Industrialisation must be at the centre of South Africa’s development agenda, Finance Minister Enoch Godongwana has said.

“Over the years, South Africa has experienced significant deindustrialisation,” the minister said at a book launch on Tuesday afternoon, noting that the manufacturing sector’s contribution to GDP had shrunk from 22% in the early 1990s to 12% currently.

In addition, Godongwana noted, the sector’s capital base had narrowed from R677.7-billion in 2008 to the current R545.9-billion in real terms. 

“These numbers speak of the decimation of our industrial base. They also speak to significant job losses, widening income inequality and poverty,” he said.

Godongwana delivered the keynote address at the launch of Structural Transformation in South Africa. The book contends — among the other lessons identified by its authors — that premature deindustrialisation needs to be arrested and reversed and that the manufacturing sector must be upgraded. 

The minister noted that the current state of the South African economy was unsustainable, pointing out that real GDP per capita had been declining since 2015, productivity had  continued to slow, and the unemployment rate had hit a record high of 34.4%

Economists have flagged that recent GDP growth, after last year’s low levels amid Covid-19’s economic onslaught, has been driven by sectors that are not labour-intensive. For GDP gains to translate into more jobs, growth has to come from sectors like mining and manufacturing.

According to second-quarter GDP figures, mining saw growth, manufacturing declined 0.8% and deducted 0.1 percentage points  from the overall GDP number. Six of the 10 manufacturing divisions reported negative growth rates in the second quarter, according to Statistics South Africa.

“Part of our policy response requires that we place emphasis on fundamentally transforming  the structure of our economy — to move from low-growth and low-labour-absorbing sectors, to  sectors of high growth, high productivity and greater labour absorption,” Godongwana said on Tuesday.

“Our focus must also be on how we upgrade to higher value-added activities within sectors.
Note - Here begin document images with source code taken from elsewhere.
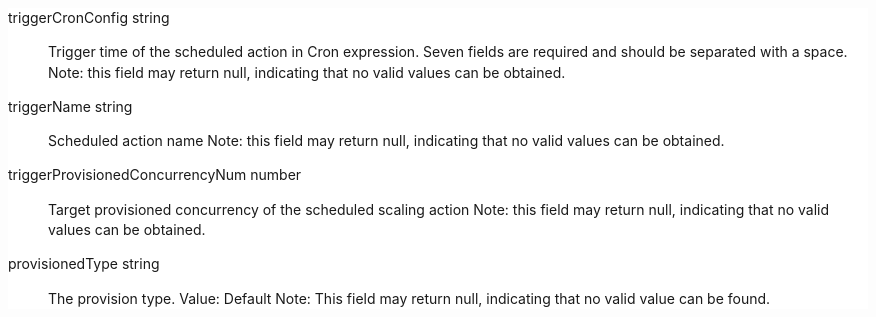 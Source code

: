 <div>
<pulumi-choosable type="language" values="javascript,typescript">
<dl class="resources-properties"><dt class="property-required"
            title="Required">
        <span id="triggercronconfig_nodejs">
<a data-swiftype-name="resource-property" data-swiftype-type="text" href="#triggercronconfig_nodejs" style="color: inherit; text-decoration: inherit;">trigger<wbr>Cron<wbr>Config</a>
</span>
        <span class="property-indicator"></span>
        <span class="property-type">string</span>
    </dt>
    <dd><p>Trigger time of the scheduled action in Cron expression. Seven fields are required and should be separated with a space. Note: this field may return null, indicating that no valid values can be obtained.</p>
</dd><dt class="property-required"
            title="Required">
        <span id="triggername_nodejs">
<a data-swiftype-name="resource-property" data-swiftype-type="text" href="#triggername_nodejs" style="color: inherit; text-decoration: inherit;">trigger<wbr>Name</a>
</span>
        <span class="property-indicator"></span>
        <span class="property-type">string</span>
    </dt>
    <dd><p>Scheduled action name Note: this field may return null, indicating that no valid values can be obtained.</p>
</dd><dt class="property-required"
            title="Required">
        <span id="triggerprovisionedconcurrencynum_nodejs">
<a data-swiftype-name="resource-property" data-swiftype-type="text" href="#triggerprovisionedconcurrencynum_nodejs" style="color: inherit; text-decoration: inherit;">trigger<wbr>Provisioned<wbr>Concurrency<wbr>Num</a>
</span>
        <span class="property-indicator"></span>
        <span class="property-type">number</span>
    </dt>
    <dd><p>Target provisioned concurrency of the scheduled scaling action Note: this field may return null, indicating that no valid values can be obtained.</p>
</dd><dt class="property-optional"
            title="Optional">
        <span id="provisionedtype_nodejs">
<a data-swiftype-name="resource-property" data-swiftype-type="text" href="#provisionedtype_nodejs" style="color: inherit; text-decoration: inherit;">provisioned<wbr>Type</a>
</span>
        <span class="property-indicator"></span>
        <span class="property-type">string</span>
    </dt>
    <dd><p>The provision type. Value: Default Note: This field may return null, indicating that no valid value can be found.</p>
</dd></dl>
</pulumi-choosable>
</div>
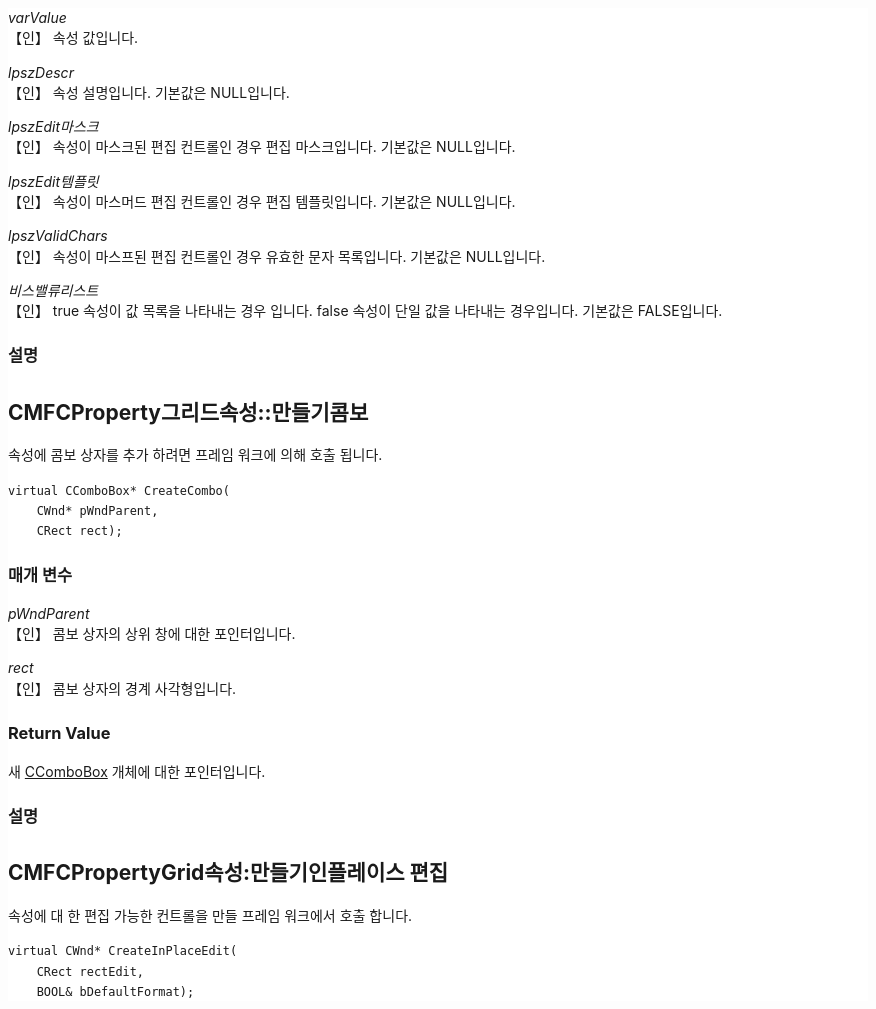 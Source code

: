 *varValue*<br/>
【인】 속성 값입니다.

*lpszDescr*<br/>
【인】 속성 설명입니다. 기본값은 NULL입니다.

*lpszEdit마스크*<br/>
【인】 속성이 마스크된 편집 컨트롤인 경우 편집 마스크입니다. 기본값은 NULL입니다.

*lpszEdit템플릿*<br/>
【인】 속성이 마스머드 편집 컨트롤인 경우 편집 템플릿입니다. 기본값은 NULL입니다.

*lpszValidChars*<br/>
【인】 속성이 마스프된 편집 컨트롤인 경우 유효한 문자 목록입니다. 기본값은 NULL입니다.

*비스밸류리스트*<br/>
【인】 true 속성이 값 목록을 나타내는 경우 입니다. false 속성이 단일 값을 나타내는 경우입니다. 기본값은 FALSE입니다.

### <a name="remarks"></a>설명

## <a name="cmfcpropertygridpropertycreatecombo"></a><a name="createcombo"></a>CMFCProperty그리드속성::만들기콤보

속성에 콤보 상자를 추가 하려면 프레임 워크에 의해 호출 됩니다.

```
virtual CComboBox* CreateCombo(
    CWnd* pWndParent,
    CRect rect);
```

### <a name="parameters"></a>매개 변수

*pWndParent*<br/>
【인】 콤보 상자의 상위 창에 대한 포인터입니다.

*rect*<br/>
【인】 콤보 상자의 경계 사각형입니다.

### <a name="return-value"></a>Return Value

새 [CComboBox](../../mfc/reference/ccombobox-class.md) 개체에 대한 포인터입니다.

### <a name="remarks"></a>설명

## <a name="cmfcpropertygridpropertycreateinplaceedit"></a><a name="createinplaceedit"></a>CMFCPropertyGrid속성:만들기인플레이스 편집

속성에 대 한 편집 가능한 컨트롤을 만들 프레임 워크에서 호출 합니다.

```
virtual CWnd* CreateInPlaceEdit(
    CRect rectEdit,
    BOOL& bDefaultFormat);
```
If we can do this we stand a greater chance of catapulting our economy onto a path of inclusive growth, sustainability and global competitiveness.”

Godongwana noted that manufacturing “has strong backward and forward linkages to the rest of the economy, which make it a significant driver of demand across the economy”.  

“Equally, the sector’s ability to interface between agrarian and resource-extracting economies and introduce new products and technologies allows it to move the economy forward — from low- to high-productivity activities,” he said.

“Further, in an environment such as ours, where structural unemployment remains stubbornly high, manufacturing has a critical role to play in expanding our skills base and helping us deal with unemployment.”

Godongwana concluded his point by saying that industrial development “is critical for our aspirations, as a nation, for higher levels of economic growth, job creation, transformation, and development”.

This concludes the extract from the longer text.